What you should do>
Set down exactly the lines below, starting at the one that contains "- Chrome 90+" and ending at the one that contains "- **Memoization**: React.memo", with both of those lines included and nothing else.
##### Records shown
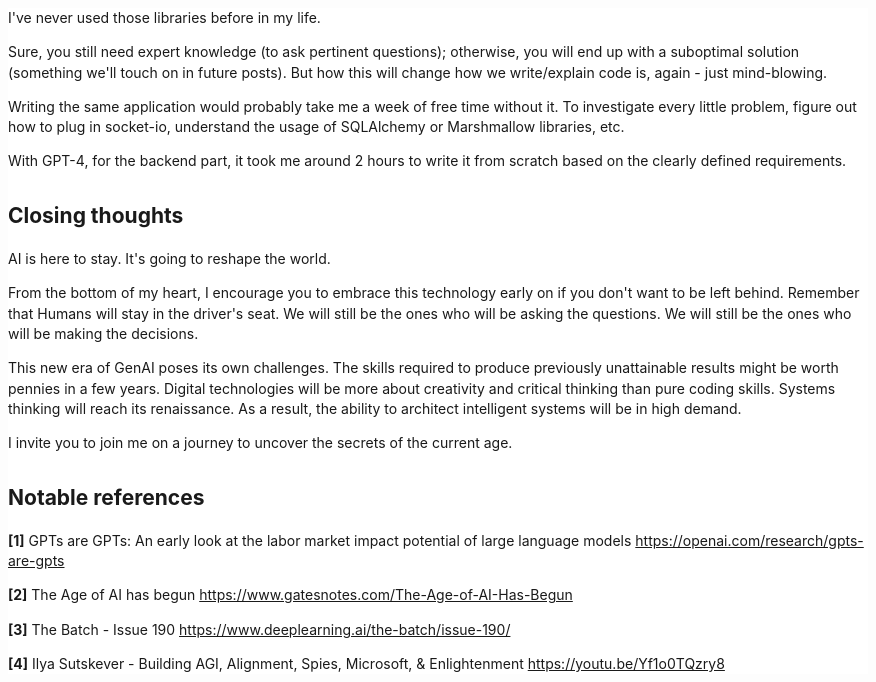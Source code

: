 I've never used those libraries before in my life.

Sure, you still need expert knowledge (to ask pertinent questions); otherwise, you will end up with a suboptimal solution (something we'll touch on in future posts). But how this will change how we write/explain code is, again - just mind-blowing.

Writing the same application would probably take me a week of free time without it. To investigate every little problem, figure out how to plug in socket-io, understand the usage of SQLAlchemy or Marshmallow libraries, etc.

With GPT-4, for the backend part, it took me around 2 hours to write it from scratch based on the clearly defined requirements.

## Closing thoughts
AI is here to stay. It's going to reshape the world.

From the bottom of my heart, I encourage you to embrace this technology early on if you don't want to be left behind.
Remember that Humans will stay in the driver's seat. We will still be the ones who will be asking the questions. We will still be the ones who will be making the decisions.

This new era of GenAI poses its own challenges. The skills required to produce previously unattainable results might be worth pennies in a few years. Digital technologies will be more about creativity and critical thinking than pure coding skills.
Systems thinking will reach its renaissance. As a result, the ability to architect intelligent systems will be in high demand.

I invite you to join me on a journey to uncover the secrets of the current age.

## Notable references
**[1]** GPTs are GPTs: An early look at the labor market impact potential of large language models https://openai.com/research/gpts-are-gpts

**[2]** The Age of AI has begun https://www.gatesnotes.com/The-Age-of-AI-Has-Begun

**[3]** The Batch - Issue 190 https://www.deeplearning.ai/the-batch/issue-190/

**[4]** Ilya Sutskever - Building AGI, Alignment, Spies, Microsoft, & Enlightenment https://youtu.be/Yf1o0TQzry8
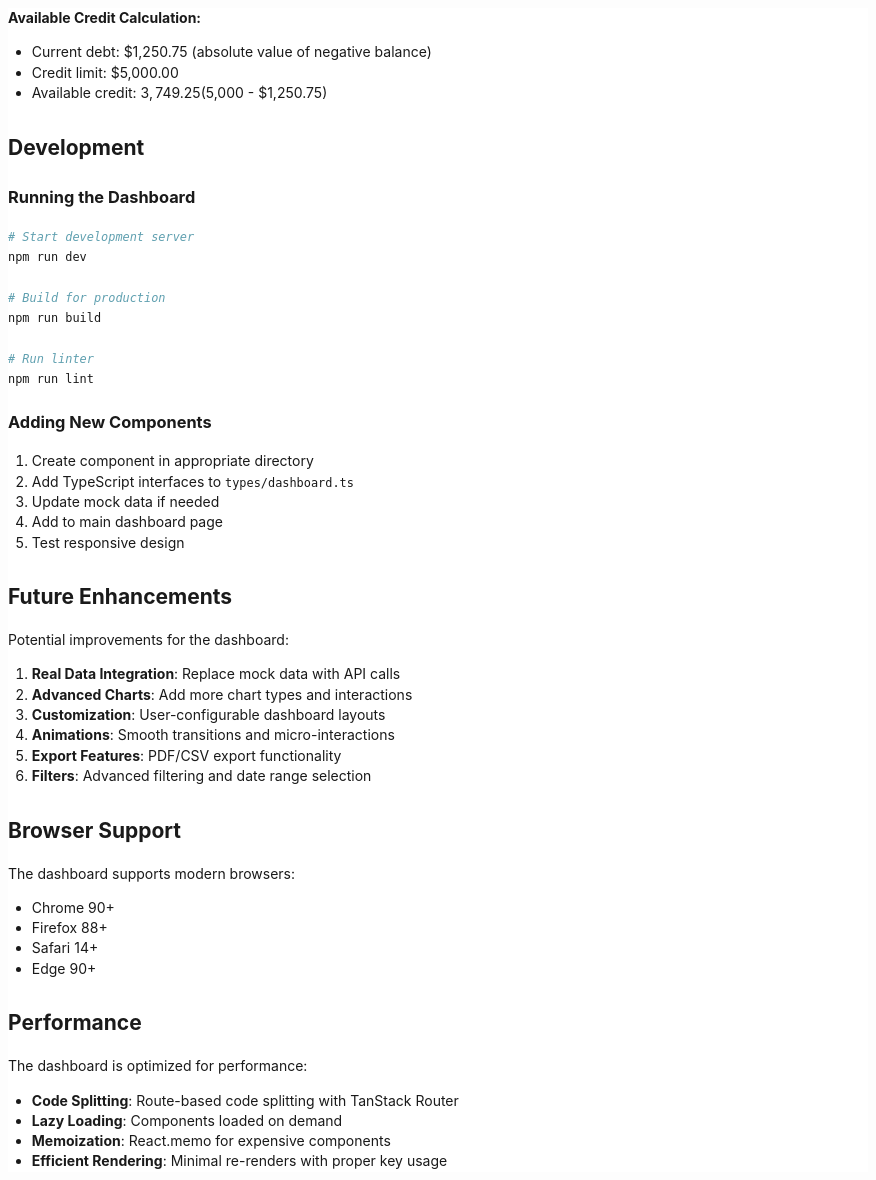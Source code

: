 **Available Credit Calculation:**
- Current debt: $1,250.75 (absolute value of negative balance)
- Credit limit: $5,000.00
- Available credit: $3,749.25 ($5,000 - $1,250.75)

## Development

### Running the Dashboard

```bash
# Start development server
npm run dev

# Build for production
npm run build

# Run linter
npm run lint
```

### Adding New Components

1. Create component in appropriate directory
2. Add TypeScript interfaces to `types/dashboard.ts`
3. Update mock data if needed
4. Add to main dashboard page
5. Test responsive design

## Future Enhancements

Potential improvements for the dashboard:

1. **Real Data Integration**: Replace mock data with API calls
2. **Advanced Charts**: Add more chart types and interactions
3. **Customization**: User-configurable dashboard layouts
4. **Animations**: Smooth transitions and micro-interactions
5. **Export Features**: PDF/CSV export functionality
6. **Filters**: Advanced filtering and date range selection

## Browser Support

The dashboard supports modern browsers:

- Chrome 90+
- Firefox 88+
- Safari 14+
- Edge 90+

## Performance

The dashboard is optimized for performance:

- **Code Splitting**: Route-based code splitting with TanStack Router
- **Lazy Loading**: Components loaded on demand
- **Memoization**: React.memo for expensive components
- **Efficient Rendering**: Minimal re-renders with proper key usage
##########
Output of the task>
- Chrome 90+
- Firefox 88+
- Safari 14+
- Edge 90+

## Performance

The dashboard is optimized for performance:

- **Code Splitting**: Route-based code splitting with TanStack Router
- **Lazy Loading**: Components loaded on demand
- **Memoization**: React.memo for expensive components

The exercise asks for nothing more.